▸ Goal of the exercise: Go to the line below containing "4. Top toolbar" and print exactly from there through the line containing "Tip: If you", both included. Print nothing else.

(Stored data entries)
··········

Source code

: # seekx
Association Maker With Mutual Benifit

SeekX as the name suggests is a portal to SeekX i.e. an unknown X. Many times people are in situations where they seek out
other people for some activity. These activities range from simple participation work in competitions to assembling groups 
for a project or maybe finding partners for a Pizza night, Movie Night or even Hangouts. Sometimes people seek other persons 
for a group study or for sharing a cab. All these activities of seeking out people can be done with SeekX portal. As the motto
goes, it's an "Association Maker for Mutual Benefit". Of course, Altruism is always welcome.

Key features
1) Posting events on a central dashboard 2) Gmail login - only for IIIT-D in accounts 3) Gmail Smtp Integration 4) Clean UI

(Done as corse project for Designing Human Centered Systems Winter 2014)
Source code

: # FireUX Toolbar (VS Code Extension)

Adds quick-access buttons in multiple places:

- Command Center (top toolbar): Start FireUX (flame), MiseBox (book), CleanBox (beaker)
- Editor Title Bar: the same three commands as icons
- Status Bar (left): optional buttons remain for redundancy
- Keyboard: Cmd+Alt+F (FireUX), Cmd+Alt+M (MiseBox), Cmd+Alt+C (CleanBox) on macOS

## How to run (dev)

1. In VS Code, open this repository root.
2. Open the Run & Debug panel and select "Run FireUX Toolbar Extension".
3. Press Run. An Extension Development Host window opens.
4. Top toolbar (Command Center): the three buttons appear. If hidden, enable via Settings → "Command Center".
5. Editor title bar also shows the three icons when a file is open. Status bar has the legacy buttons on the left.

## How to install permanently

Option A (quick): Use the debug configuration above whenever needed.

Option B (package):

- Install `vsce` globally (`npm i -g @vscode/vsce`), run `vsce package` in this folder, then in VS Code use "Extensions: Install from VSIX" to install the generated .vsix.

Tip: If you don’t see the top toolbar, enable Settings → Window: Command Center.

··········

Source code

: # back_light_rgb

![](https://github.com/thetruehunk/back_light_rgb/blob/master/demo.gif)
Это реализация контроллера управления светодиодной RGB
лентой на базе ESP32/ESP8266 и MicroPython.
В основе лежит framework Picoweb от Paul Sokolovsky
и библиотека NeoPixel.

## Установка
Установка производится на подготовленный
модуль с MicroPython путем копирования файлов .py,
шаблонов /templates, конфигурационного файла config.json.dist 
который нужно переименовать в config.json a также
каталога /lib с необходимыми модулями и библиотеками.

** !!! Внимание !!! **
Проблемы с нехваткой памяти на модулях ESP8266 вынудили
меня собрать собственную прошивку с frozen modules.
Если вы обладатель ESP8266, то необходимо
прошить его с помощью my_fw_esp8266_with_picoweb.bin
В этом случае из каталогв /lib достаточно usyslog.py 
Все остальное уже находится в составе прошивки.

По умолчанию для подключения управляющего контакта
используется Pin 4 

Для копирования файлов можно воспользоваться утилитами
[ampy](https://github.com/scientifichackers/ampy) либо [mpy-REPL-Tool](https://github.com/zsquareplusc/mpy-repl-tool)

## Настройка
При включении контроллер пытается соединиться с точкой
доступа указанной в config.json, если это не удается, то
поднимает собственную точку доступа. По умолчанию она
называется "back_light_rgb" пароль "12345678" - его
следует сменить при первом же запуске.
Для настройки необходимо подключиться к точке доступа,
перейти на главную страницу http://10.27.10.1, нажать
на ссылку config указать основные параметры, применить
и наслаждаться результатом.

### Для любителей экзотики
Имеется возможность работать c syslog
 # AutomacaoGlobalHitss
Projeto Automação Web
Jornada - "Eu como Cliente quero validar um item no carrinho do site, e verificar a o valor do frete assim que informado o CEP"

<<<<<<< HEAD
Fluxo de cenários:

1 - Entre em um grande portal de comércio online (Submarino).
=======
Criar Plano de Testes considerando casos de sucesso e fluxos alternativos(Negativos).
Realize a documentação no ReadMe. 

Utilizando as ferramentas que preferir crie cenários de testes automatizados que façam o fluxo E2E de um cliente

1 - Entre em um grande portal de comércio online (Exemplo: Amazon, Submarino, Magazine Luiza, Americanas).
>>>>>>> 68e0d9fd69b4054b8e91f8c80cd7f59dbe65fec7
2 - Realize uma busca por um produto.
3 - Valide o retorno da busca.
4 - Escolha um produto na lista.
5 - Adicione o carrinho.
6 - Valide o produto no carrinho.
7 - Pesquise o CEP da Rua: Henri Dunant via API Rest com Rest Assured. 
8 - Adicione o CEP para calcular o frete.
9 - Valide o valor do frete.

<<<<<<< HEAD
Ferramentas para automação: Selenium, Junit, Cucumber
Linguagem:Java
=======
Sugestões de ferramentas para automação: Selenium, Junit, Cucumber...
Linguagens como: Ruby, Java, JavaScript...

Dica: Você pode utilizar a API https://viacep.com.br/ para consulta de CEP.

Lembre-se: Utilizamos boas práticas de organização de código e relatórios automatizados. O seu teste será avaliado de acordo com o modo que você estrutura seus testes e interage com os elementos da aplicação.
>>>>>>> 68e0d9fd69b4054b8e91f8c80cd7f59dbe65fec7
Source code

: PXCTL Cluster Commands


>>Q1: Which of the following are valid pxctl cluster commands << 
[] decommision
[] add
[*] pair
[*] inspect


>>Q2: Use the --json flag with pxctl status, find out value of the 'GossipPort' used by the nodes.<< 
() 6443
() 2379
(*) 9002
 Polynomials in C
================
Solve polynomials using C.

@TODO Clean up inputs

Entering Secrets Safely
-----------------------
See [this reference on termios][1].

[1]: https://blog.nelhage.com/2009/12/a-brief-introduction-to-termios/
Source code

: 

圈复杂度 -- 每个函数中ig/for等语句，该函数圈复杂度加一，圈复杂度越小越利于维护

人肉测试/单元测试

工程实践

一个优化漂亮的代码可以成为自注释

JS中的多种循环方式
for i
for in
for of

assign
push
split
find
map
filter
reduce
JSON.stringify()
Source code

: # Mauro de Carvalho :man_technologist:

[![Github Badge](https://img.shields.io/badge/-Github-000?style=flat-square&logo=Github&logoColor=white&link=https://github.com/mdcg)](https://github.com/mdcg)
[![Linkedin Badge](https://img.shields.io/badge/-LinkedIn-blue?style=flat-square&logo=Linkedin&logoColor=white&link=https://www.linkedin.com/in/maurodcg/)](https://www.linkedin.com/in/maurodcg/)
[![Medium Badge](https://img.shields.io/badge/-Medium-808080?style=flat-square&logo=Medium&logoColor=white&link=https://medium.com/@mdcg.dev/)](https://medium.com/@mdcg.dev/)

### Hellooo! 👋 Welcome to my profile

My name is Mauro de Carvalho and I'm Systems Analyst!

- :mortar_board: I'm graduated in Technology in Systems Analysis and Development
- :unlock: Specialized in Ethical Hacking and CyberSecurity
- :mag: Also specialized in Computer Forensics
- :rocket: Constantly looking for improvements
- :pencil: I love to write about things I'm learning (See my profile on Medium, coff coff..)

··········

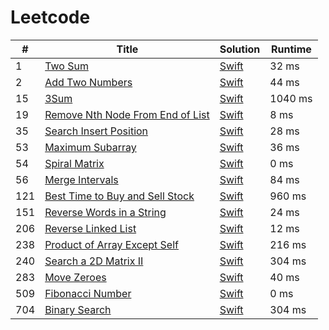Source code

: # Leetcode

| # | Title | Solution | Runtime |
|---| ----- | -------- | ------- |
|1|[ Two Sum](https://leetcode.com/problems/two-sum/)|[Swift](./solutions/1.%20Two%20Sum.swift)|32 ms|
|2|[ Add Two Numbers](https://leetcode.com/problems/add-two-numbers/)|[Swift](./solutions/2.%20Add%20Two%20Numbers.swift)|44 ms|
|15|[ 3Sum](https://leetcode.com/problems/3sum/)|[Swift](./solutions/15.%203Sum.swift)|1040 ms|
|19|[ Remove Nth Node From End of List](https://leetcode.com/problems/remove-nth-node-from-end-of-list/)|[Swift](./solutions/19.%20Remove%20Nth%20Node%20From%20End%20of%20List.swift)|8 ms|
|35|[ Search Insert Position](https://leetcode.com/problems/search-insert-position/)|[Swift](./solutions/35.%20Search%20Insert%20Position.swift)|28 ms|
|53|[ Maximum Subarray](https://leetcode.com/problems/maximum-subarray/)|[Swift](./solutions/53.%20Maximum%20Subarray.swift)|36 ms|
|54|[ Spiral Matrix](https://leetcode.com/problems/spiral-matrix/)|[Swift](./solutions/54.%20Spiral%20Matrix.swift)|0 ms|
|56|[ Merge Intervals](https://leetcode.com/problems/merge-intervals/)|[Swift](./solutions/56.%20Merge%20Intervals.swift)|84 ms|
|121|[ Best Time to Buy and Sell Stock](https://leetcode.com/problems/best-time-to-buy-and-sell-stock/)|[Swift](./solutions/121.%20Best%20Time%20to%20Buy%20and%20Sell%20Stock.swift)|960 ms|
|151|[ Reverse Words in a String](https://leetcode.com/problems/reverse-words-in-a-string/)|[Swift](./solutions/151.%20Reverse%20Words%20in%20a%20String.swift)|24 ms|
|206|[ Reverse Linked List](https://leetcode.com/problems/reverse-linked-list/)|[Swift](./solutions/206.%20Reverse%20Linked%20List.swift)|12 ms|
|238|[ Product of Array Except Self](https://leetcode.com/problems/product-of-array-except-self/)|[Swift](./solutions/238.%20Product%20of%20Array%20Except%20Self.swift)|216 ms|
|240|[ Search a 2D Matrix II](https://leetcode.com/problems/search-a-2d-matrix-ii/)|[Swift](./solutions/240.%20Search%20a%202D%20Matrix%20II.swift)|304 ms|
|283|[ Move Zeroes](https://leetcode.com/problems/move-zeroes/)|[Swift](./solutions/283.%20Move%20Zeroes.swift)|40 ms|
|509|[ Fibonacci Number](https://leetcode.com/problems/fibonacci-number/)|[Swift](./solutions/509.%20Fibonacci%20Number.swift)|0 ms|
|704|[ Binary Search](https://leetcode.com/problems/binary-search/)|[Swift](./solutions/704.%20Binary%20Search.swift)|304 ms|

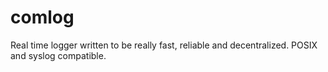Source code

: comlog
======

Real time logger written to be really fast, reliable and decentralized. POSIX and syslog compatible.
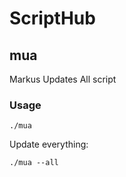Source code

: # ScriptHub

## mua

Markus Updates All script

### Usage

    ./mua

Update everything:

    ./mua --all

··········

▸ Result:
4. Top toolbar (Command Center): the three buttons appear. If hidden, enable via Settings → "Command Center".
5. Editor title bar also shows the three icons when a file is open. Status bar has the legacy buttons on the left.

## How to install permanently

Option A (quick): Use the debug configuration above whenever needed.

Option B (package):

- Install `vsce` globally (`npm i -g @vscode/vsce`), run `vsce package` in this folder, then in VS Code use "Extensions: Install from VSIX" to install the generated .vsix.

Tip: If you don’t see the top toolbar, enable Settings → Window: Command Center.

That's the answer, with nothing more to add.